Work task
Return exactly the lines of the records below, starting at the line that contains "That is the" and ending at the line that contains "The use of a trusted storage device to", with both of those lines kept.

(Dataset entries)
┄┄┄┄┄┄┄┄┄┄

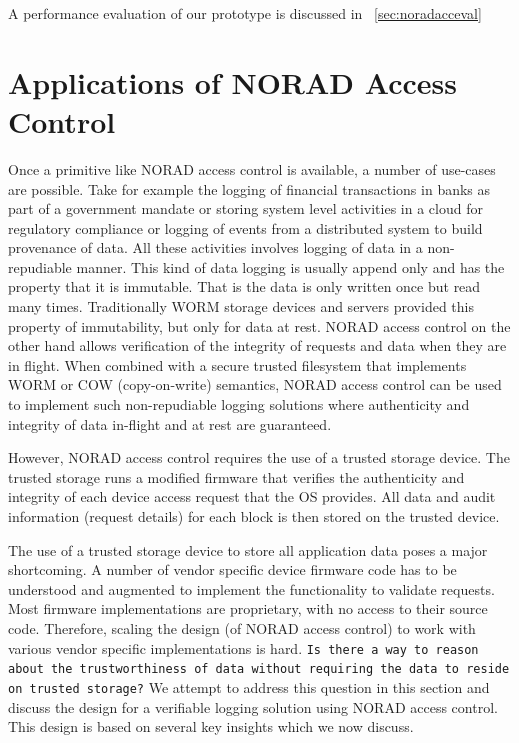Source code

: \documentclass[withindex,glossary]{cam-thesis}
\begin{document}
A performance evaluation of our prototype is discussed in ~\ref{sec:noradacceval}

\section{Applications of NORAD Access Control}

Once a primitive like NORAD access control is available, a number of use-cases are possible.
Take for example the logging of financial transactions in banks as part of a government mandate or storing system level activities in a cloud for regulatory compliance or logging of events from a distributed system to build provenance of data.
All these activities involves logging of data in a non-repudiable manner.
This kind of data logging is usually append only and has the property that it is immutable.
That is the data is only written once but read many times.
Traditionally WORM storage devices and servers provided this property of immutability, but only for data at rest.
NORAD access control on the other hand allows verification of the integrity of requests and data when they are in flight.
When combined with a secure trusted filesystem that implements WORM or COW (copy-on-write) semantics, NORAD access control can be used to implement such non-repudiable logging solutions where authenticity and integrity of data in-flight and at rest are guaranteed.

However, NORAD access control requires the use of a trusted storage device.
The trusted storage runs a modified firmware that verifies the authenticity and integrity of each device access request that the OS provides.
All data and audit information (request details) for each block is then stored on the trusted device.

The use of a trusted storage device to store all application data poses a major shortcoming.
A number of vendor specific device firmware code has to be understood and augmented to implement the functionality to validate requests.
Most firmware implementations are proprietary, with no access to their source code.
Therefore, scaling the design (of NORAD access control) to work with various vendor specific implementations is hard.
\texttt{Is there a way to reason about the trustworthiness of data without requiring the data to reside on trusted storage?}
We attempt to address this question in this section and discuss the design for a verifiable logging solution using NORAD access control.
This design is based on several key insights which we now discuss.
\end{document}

┄┄┄┄┄┄┄┄┄┄

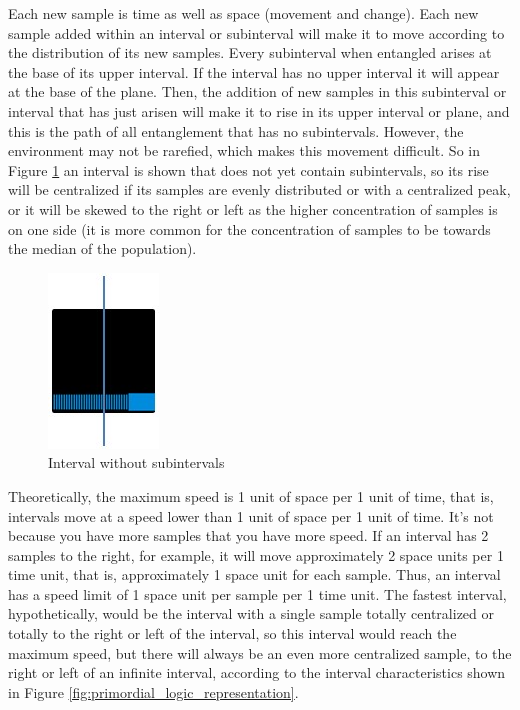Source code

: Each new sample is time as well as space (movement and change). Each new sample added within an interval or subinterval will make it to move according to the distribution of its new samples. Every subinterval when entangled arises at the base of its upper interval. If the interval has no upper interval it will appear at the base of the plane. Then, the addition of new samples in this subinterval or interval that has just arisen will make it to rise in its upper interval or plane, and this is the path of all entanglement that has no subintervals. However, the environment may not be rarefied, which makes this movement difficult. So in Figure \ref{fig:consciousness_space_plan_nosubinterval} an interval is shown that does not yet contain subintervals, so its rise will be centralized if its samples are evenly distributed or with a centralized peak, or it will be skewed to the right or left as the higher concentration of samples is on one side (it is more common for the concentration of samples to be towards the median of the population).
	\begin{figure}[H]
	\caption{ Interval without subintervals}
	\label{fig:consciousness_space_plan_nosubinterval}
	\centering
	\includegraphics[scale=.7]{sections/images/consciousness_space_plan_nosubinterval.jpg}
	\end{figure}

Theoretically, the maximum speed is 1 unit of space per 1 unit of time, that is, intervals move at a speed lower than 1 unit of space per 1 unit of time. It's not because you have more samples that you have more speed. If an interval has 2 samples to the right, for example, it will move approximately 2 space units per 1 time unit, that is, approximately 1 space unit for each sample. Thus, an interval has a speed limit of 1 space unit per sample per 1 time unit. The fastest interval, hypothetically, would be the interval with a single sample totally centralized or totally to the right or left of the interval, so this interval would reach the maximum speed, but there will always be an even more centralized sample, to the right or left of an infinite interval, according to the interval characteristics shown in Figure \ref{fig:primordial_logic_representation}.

┄┄┄┄┄┄┄┄┄┄

Result for this task
That is the data is only written once but read many times.
Traditionally WORM storage devices and servers provided this property of immutability, but only for data at rest.
NORAD access control on the other hand allows verification of the integrity of requests and data when they are in flight.
When combined with a secure trusted filesystem that implements WORM or COW (copy-on-write) semantics, NORAD access control can be used to implement such non-repudiable logging solutions where authenticity and integrity of data in-flight and at rest are guaranteed.

However, NORAD access control requires the use of a trusted storage device.
The trusted storage runs a modified firmware that verifies the authenticity and integrity of each device access request that the OS provides.
All data and audit information (request details) for each block is then stored on the trusted device.

The use of a trusted storage device to store all application data poses a major shortcoming.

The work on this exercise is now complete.